What about the refugees and immigrants who are being refused at our borders and made to feel unwelcome in our land, or the homeless (many of them ill) who do not have a home and proper protection from the elements, or the prison inmates (many of them African American) who are treated like the garbage of society?

If Americans were serious about being a Christian country, Wirzba suggests, they would elect leaders who are “patient and kind, and never boastful or rude,” in a “political process much less characterized by vitriol and noise.”

His broad assertions bury several questionable assumptions. Can a nation ever be Christian, and if so, what are examples, today in the world or anytime in history? How do they measure by his standards? And how will all nations, Christian or otherwise, be judged according to his expectation at the final judgment? Who will be found righteous?

Does Wirzba think America was ever Christian? Since slavery persisted until 1865 and legal racial segregation until the mid-1960s, presumably he thinks Christian America to have been an even greater sham during those years. What about since?
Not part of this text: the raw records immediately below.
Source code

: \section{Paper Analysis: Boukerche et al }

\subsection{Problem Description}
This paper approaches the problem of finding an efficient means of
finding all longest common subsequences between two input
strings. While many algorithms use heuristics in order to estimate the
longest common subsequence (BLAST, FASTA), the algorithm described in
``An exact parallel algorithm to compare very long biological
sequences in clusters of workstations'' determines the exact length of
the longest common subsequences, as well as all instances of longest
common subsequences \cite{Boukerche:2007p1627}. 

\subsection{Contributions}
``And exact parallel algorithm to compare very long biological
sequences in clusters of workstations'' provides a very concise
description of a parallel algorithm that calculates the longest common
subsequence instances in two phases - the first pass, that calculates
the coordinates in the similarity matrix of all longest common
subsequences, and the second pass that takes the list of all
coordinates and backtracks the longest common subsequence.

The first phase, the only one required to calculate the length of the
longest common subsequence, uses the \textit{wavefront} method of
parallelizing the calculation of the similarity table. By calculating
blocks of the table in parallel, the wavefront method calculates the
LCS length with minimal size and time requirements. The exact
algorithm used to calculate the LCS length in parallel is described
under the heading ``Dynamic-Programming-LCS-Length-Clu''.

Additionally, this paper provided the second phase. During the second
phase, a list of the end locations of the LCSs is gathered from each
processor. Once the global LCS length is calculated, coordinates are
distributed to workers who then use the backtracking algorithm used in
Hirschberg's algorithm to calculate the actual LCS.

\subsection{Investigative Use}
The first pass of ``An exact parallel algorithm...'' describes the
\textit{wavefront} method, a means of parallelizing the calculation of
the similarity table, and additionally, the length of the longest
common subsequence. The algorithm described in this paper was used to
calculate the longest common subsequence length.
As to his sweeping denunciation of America as callous, cold and cruel, Wirzba is at the least uncharitable in his sweeping denunciations. America spends trillions of dollars, more than any other nation, on its social welfare state. Private charity spends hundreds of billions more aimed at helping the needy, more than any other nation. Private relief groups send tens of billions overseas to help the global poor.

America accepts more immigrants, about a million legally every year, than any other nation and, by some measures, than all other nations combined. America permanently resettles more refugees than any other nation. Seemingly these millions of immigrants are quite deluded or foolish, flocking to such a vicious and cold-hearted land.

As to America’s homeless, they likely have access to more help than in the vast majority of other nations. As to America’s prison inmates, for “garbage,” they likely have better living conditions and access to more impartial legal justice than the vast majority of other societies. It would be interesting to know in what countries Wirzba would prefer to find himself homeless or imprisoned. As to air and water pollution, it’s at unprecedented lows and getting better. Most of the world suffers far worse.

Maybe Wirzba thinks comparing America to other countries is irrelevant, because America’s professed Christianity demands a higher standard. But other countries profess to be Christian, some even in a legal sense. Putin’s Russia professes Christianity, and so do many African countries, among others. Are they purer, nobler places than America? Or are they hypocritical, too?

Or maybe it’s American Exceptionalism that most goads Wizba. If so, he like many others misunderstands its purpose. America’s greatest self-criticisms are premised on Exceptionalism, exacting of American standards not levied against any other people in history. Wirzba’s own essay reeks of Exceptionalist expectations.

He hopes for a greater infusion of Christianity in America even as Wirzba demands an end to “Christian America,” which is a bit contradictory. America’s self-understanding of itself as Christian has fueled nearly every social reform movement across the centuries. An America that abandons its religious heritage will follow much of secular Europe into cultural confusion and a sclerotic reluctance for self-improvement.

When Wirzba examines America he loathes the “violence and hate, and the greed and the lack of sympathy for those deemed dangerously other,” along with the “fear, anxiety [and] arrogance.” These lamentables are indeed present, as they are wherever there is sinful humanity. America has no monopoly on sin and vice. But if from his campus perch he sees only darkness and evil in our land, his perspective is neither fair nor Christian.